Today I am referring to Law 42/98 and to contracts signed between the 5th January 1999 and the 17th March 2012. I have received lately many questions about which Courts should know about which contracts. Questions such as:
My resort is in Spain but its jurisdiction is outside of Spain does this mean that Law 42/98 does not apply to my resort? Or my Timeshare Company has a number of resorts and some are based in Spain. If my Timeshare Company has a floating week system or a Points based system but the jurisdiction is outside of Spain can the Law of 42/98 apply?
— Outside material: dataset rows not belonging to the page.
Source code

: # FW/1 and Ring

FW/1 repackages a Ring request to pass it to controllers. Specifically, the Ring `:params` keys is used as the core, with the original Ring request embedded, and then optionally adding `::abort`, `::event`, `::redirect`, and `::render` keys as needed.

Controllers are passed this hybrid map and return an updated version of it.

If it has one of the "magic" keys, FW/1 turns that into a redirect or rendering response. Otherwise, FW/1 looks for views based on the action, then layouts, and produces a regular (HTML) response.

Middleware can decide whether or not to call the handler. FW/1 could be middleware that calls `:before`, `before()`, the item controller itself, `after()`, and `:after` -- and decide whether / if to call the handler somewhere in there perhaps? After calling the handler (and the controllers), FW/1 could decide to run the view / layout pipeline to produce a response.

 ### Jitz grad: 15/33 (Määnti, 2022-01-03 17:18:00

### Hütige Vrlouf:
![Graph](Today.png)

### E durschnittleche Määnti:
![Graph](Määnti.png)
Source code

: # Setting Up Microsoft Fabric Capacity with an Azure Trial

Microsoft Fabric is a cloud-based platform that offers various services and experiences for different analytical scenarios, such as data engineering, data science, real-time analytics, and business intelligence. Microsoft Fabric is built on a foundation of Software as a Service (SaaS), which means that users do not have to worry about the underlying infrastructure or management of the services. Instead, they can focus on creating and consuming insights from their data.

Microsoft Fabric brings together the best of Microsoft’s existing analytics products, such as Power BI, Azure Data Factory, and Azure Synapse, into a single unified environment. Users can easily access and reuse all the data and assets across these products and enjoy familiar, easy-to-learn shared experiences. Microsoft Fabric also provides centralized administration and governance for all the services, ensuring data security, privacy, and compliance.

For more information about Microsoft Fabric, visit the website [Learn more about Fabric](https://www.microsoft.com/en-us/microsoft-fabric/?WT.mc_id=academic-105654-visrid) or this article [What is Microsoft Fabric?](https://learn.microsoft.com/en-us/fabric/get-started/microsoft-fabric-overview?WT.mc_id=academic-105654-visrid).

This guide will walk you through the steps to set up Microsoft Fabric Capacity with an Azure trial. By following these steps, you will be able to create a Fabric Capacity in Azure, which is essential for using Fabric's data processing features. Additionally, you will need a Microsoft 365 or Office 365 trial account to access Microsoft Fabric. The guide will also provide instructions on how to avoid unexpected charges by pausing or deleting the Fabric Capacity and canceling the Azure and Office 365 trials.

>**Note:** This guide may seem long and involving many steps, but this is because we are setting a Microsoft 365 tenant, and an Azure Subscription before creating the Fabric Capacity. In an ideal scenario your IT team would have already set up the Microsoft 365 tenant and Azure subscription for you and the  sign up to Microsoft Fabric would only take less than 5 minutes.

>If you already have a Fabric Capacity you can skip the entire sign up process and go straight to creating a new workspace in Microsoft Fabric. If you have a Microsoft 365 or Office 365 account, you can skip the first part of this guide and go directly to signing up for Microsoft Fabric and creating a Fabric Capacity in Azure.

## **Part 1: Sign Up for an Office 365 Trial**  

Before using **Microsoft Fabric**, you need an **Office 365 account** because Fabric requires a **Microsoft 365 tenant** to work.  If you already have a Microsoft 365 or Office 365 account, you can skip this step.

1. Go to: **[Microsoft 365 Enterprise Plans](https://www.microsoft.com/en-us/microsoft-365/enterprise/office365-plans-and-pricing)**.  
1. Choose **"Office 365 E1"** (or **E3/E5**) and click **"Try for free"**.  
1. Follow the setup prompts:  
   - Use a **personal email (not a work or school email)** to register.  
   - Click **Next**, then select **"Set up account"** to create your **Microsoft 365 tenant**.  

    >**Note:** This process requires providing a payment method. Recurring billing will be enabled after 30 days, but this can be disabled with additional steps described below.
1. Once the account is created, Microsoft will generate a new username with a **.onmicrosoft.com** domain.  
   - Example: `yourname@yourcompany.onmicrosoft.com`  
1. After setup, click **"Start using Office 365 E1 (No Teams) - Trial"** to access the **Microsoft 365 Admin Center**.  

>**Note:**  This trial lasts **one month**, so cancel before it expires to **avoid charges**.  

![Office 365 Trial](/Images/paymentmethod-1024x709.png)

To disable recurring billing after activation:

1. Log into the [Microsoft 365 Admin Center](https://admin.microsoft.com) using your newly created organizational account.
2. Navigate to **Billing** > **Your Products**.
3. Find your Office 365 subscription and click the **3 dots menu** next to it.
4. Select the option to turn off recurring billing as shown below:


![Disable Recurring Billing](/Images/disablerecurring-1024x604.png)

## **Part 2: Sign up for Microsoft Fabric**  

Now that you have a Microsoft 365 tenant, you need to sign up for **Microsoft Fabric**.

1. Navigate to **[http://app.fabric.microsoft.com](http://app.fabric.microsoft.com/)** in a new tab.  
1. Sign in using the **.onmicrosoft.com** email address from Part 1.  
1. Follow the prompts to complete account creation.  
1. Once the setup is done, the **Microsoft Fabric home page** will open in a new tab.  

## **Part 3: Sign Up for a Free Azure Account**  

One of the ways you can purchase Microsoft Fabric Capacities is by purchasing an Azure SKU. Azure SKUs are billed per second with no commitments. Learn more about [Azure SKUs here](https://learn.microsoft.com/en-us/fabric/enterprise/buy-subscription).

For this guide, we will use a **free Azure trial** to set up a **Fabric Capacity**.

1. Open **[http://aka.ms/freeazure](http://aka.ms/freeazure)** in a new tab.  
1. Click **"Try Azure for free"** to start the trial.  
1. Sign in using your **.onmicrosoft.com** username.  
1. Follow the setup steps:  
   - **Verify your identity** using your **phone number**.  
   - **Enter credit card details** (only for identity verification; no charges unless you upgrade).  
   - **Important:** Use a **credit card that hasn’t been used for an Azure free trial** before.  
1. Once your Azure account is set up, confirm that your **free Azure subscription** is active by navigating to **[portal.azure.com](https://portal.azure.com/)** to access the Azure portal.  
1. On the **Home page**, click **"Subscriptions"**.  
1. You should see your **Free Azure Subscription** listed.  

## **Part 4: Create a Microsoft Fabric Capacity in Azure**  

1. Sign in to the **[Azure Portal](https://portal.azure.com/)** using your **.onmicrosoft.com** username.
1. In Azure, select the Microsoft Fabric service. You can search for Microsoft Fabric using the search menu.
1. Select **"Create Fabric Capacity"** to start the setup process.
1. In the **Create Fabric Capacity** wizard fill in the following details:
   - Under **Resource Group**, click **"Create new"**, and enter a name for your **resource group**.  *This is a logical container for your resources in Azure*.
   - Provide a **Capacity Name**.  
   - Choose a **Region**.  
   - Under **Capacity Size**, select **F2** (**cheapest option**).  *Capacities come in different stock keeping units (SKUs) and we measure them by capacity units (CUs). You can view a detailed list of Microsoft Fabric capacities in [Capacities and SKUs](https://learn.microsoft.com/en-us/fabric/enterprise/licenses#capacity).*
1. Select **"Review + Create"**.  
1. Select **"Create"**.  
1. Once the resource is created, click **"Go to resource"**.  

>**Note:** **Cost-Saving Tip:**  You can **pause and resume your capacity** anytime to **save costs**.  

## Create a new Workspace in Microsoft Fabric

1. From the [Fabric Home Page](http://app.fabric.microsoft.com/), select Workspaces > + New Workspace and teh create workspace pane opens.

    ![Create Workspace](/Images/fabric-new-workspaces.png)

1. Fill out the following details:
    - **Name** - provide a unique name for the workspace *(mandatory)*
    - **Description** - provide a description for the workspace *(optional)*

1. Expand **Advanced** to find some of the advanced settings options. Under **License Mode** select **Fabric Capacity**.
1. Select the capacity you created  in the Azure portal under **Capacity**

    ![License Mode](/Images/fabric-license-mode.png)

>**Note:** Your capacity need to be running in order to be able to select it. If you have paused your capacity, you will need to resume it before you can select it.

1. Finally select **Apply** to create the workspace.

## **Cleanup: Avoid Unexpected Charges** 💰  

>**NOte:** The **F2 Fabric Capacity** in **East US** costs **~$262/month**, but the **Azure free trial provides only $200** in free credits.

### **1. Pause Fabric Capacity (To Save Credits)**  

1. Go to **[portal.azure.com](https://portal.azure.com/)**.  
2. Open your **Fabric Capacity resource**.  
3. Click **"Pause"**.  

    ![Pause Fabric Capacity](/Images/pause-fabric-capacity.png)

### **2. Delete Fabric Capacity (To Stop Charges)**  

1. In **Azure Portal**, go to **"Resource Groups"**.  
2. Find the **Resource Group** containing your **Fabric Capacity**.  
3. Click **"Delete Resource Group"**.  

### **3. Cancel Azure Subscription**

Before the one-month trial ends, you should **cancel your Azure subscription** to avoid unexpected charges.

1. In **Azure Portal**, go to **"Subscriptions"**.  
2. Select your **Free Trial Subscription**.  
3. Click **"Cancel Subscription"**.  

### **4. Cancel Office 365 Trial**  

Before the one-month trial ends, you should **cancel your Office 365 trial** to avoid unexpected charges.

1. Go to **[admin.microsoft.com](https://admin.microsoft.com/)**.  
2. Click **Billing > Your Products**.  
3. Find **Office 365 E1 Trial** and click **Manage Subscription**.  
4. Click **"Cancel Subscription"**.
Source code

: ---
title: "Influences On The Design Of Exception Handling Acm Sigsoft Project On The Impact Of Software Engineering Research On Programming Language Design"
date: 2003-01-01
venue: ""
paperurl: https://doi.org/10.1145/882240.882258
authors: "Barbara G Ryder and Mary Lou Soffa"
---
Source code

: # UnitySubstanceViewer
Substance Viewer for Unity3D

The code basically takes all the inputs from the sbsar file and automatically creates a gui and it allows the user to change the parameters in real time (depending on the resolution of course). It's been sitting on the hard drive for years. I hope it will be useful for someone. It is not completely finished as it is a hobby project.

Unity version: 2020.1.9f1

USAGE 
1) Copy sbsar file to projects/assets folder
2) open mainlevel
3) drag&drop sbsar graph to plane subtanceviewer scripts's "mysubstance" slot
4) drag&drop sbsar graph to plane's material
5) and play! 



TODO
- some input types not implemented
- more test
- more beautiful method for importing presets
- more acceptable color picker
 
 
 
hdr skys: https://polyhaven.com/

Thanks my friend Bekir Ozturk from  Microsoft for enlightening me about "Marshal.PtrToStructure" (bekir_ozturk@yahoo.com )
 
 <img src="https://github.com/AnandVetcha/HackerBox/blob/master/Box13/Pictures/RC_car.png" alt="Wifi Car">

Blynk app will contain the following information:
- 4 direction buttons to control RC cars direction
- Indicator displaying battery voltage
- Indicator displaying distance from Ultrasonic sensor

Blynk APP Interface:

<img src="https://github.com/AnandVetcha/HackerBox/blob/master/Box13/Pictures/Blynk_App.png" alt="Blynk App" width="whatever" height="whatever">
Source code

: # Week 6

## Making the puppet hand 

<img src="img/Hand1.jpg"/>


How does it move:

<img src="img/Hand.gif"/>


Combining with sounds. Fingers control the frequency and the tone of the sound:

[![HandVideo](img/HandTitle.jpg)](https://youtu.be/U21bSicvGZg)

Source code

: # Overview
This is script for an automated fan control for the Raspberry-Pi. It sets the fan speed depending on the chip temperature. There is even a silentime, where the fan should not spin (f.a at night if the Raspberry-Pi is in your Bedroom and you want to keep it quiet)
The first thing we should leave crystal clear is that any Timeshare company operating in Spain, with a Club in Spain, has to operate according to the Spanish Law. Law 42/98 reflects this in its Second Additional Provision. The title of this Provision is "Imperative nature of the Law". Its content says, "Any contracts relating to the use of one or more properties situated in Spain for a determined or determinable period of the year shall be subject to this Law, whatever the place and date of signature thereof". The legal issue is that if a “trader” markets weeks of a Club/Resort based in Spain, the applicable Law is the one of Spain, it doesn’t matter if they submit the jurisdiction to other places and it doesn't matter if the contract was signed in Spain or not.
Anyway, if you signed the contract in Spain, with a Spanish company, your case will be easier to defend before a Spanish Court than if you signed it outside Spain with a foreign company. In the second case, the defendant will surely propose a refusal of jurisdiction trying to avoid the applicability of the Spanish legislation.